Traditionally, EEMs have been analyzed using linear matrix decomposition methods like PARAFAC. To interpret the decomposition, PARAFAC relies on some strong _chemical_ assumptions (not just statistical), namely:
1. There are no inner filter effects occurring
2. No quenching is present
3. Beer-Lambert law is satisfied
4. No additional scattering is present
If we generalize to non-linear decomposition, and ignore any attempt at interpretation, we can expand the models used. Namely, we can try a convolutional autoencoder to project the 2D EEMs to a lower space, and perform analysis there. The convolutional autoencoder has a much more accurate compression than alternative methods like PARAFAC. (This also means that the decompression is more accurate, as seen in the image below.)
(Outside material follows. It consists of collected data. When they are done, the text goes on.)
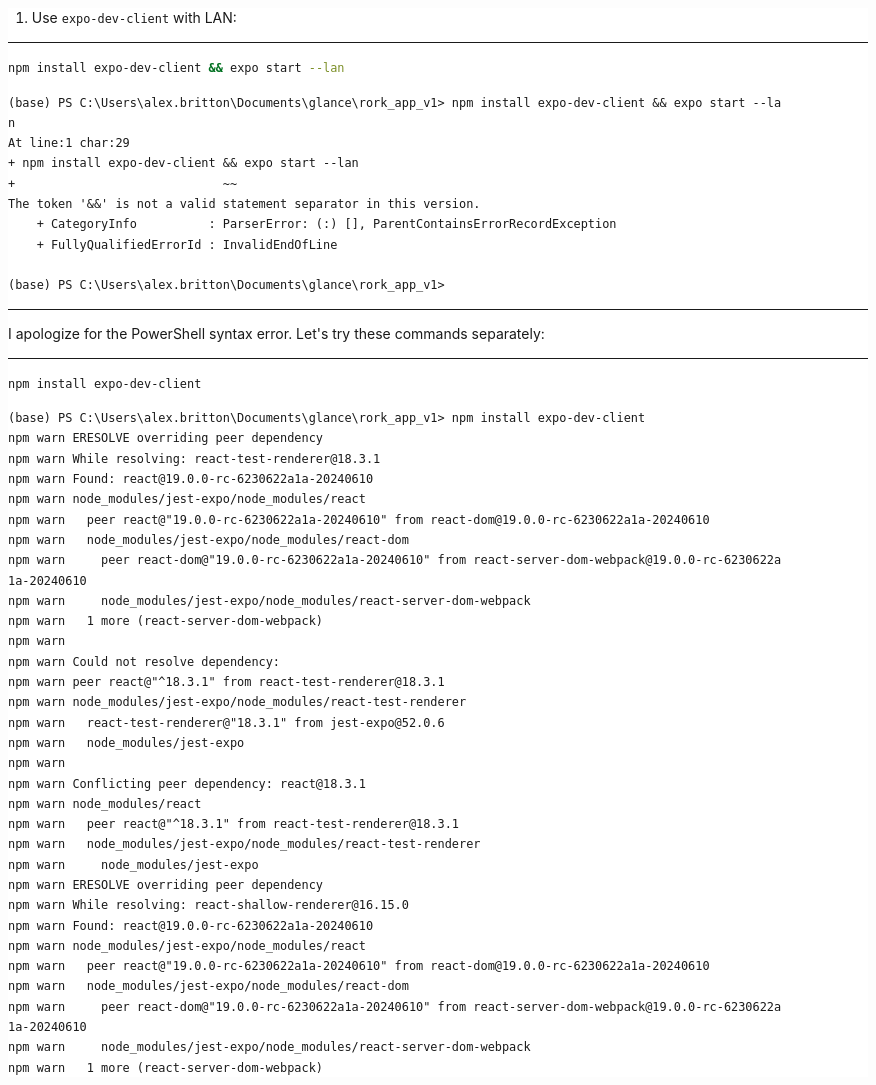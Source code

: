 1. Use `expo-dev-client` with LAN:

---

```bash
npm install expo-dev-client && expo start --lan
```

```
(base) PS C:\Users\alex.britton\Documents\glance\rork_app_v1> npm install expo-dev-client && expo start --la
n
At line:1 char:29
+ npm install expo-dev-client && expo start --lan
+                             ~~
The token '&&' is not a valid statement separator in this version.
    + CategoryInfo          : ParserError: (:) [], ParentContainsErrorRecordException
    + FullyQualifiedErrorId : InvalidEndOfLine

(base) PS C:\Users\alex.britton\Documents\glance\rork_app_v1>
```

---

I apologize for the PowerShell syntax error. Let's try these commands separately:

---

```bash
npm install expo-dev-client
```

```
(base) PS C:\Users\alex.britton\Documents\glance\rork_app_v1> npm install expo-dev-client
npm warn ERESOLVE overriding peer dependency
npm warn While resolving: react-test-renderer@18.3.1
npm warn Found: react@19.0.0-rc-6230622a1a-20240610
npm warn node_modules/jest-expo/node_modules/react
npm warn   peer react@"19.0.0-rc-6230622a1a-20240610" from react-dom@19.0.0-rc-6230622a1a-20240610
npm warn   node_modules/jest-expo/node_modules/react-dom
npm warn     peer react-dom@"19.0.0-rc-6230622a1a-20240610" from react-server-dom-webpack@19.0.0-rc-6230622a
1a-20240610
npm warn     node_modules/jest-expo/node_modules/react-server-dom-webpack
npm warn   1 more (react-server-dom-webpack)
npm warn
npm warn Could not resolve dependency:
npm warn peer react@"^18.3.1" from react-test-renderer@18.3.1
npm warn node_modules/jest-expo/node_modules/react-test-renderer
npm warn   react-test-renderer@"18.3.1" from jest-expo@52.0.6
npm warn   node_modules/jest-expo
npm warn
npm warn Conflicting peer dependency: react@18.3.1
npm warn node_modules/react
npm warn   peer react@"^18.3.1" from react-test-renderer@18.3.1
npm warn   node_modules/jest-expo/node_modules/react-test-renderer
npm warn     node_modules/jest-expo
npm warn ERESOLVE overriding peer dependency
npm warn While resolving: react-shallow-renderer@16.15.0
npm warn Found: react@19.0.0-rc-6230622a1a-20240610
npm warn node_modules/jest-expo/node_modules/react
npm warn   peer react@"19.0.0-rc-6230622a1a-20240610" from react-dom@19.0.0-rc-6230622a1a-20240610
npm warn   node_modules/jest-expo/node_modules/react-dom
npm warn     peer react-dom@"19.0.0-rc-6230622a1a-20240610" from react-server-dom-webpack@19.0.0-rc-6230622a
1a-20240610
npm warn     node_modules/jest-expo/node_modules/react-server-dom-webpack
npm warn   1 more (react-server-dom-webpack)
```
PARAFAC does do a better job when scattering is reduced. If we apply a naive Rayleigh scattering filter to our EEMS:

In the comparison above, the convolutional autoencoder, henceforth CNN-AE, squeezes the 28x28 data into 12 dimensions. From these 12 dimensions, further dimensionality reduction can be applied, like PCA. The following figure is a PCA-reduced dataset of four vegetables' EEMS:

We can clearly see the clusters of vegetables are almost perfectly separated, hence their original EEMs have enough information to distinguish vegetables.
### Existing CNN-AE network
Encoder -> Decoder.

### Installation
1. Clone/download the repo to a local directory.
2. Optional: create a virtualenv for this.
3. From the command line:
```
python setup.py install
```
### Configuration
1. Currently the supported EEMs must be NxN (a square). One can use image / scientific software to resize EEMs to be square. Change the `INPUTS` variable in `src/utils.py`.
2. Data, in the form of csv (with `.csv` extension), should be put into the folder `data/flat_files`.
3. To added labeling information, you can user `-` delimiters in the filename and edit the `Labels` in `src/utils.py`.
### Running on an example dataset
```
python src/keras_conv_ae_training.py && python src/keras_encoder_reconstruction.py
```